GOAL OF THE EXERCISE: Your answer is the lines below, exactly, from the one that contains "## General Direction" through the one that contains "The user would turn", both included.

DATA SUPPLIED:
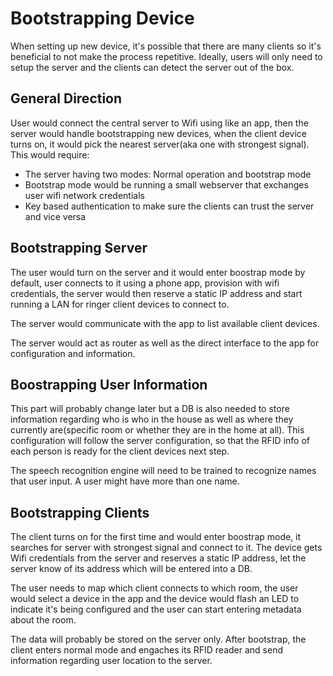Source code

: # Bootstrapping Device

When setting up new device, it's possible that there are many clients so it's beneficial to not make the process repetitive. Ideally, users will only need to setup the server and the clients can detect the server out of the box.

## General Direction

User would connect the central server to Wifi using like an app, then the server would handle bootstrapping new devices, when the client device turns on, it would pick the nearest server(aka one with strongest signal). This would require:

- The server having two modes: Normal operation and bootstrap mode
- Bootstrap mode would be running a small webserver that exchanges user wifi network credentials
- Key based authentication to make sure the clients can trust the server and vice versa

## Bootstrapping Server

The user would turn on the server and it would enter boostrap mode by default, user connects to it using a phone app, provision with wifi credentials, the server would then reserve a static IP address and start running a LAN for ringer client devices to connect to.

The server would communicate with the app to list available client devices.

The server would act as router as well as the direct interface to the app for configuration and information.

## Boostrapping User Information

This part will probably change later but a DB is also needed to store information regarding who is who in the house as well as where they currently are(specific room or whether they are in the home at all). This configuration will follow the server configuration, so that the RFID info of each person is ready for the client devices next step.

The speech recognition engine will need to be trained to recognize names that user input. A user might have more than one name.

## Bootstrapping Clients

The client turns on for the first time and would enter boostrap mode, it searches for server with strongest signal and connect to it. The device gets Wifi credentials from the server and reserves a static IP address, let the server know of its address which will be entered into a DB.

The user needs to map which client connects to which room, the user would select a device in the app and the device would flash an LED to indicate it's being configured and the user can start entering metadata about the room.

The data will probably be stored on the server only. After bootstrap, the client enters normal mode and engaches its RFID reader and send information regarding user location to the server.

TASK SOLUTION:
## General Direction

User would connect the central server to Wifi using like an app, then the server would handle bootstrapping new devices, when the client device turns on, it would pick the nearest server(aka one with strongest signal). This would require:

- The server having two modes: Normal operation and bootstrap mode
- Bootstrap mode would be running a small webserver that exchanges user wifi network credentials
- Key based authentication to make sure the clients can trust the server and vice versa

## Bootstrapping Server

The user would turn on the server and it would enter boostrap mode by default, user connects to it using a phone app, provision with wifi credentials, the server would then reserve a static IP address and start running a LAN for ringer client devices to connect to.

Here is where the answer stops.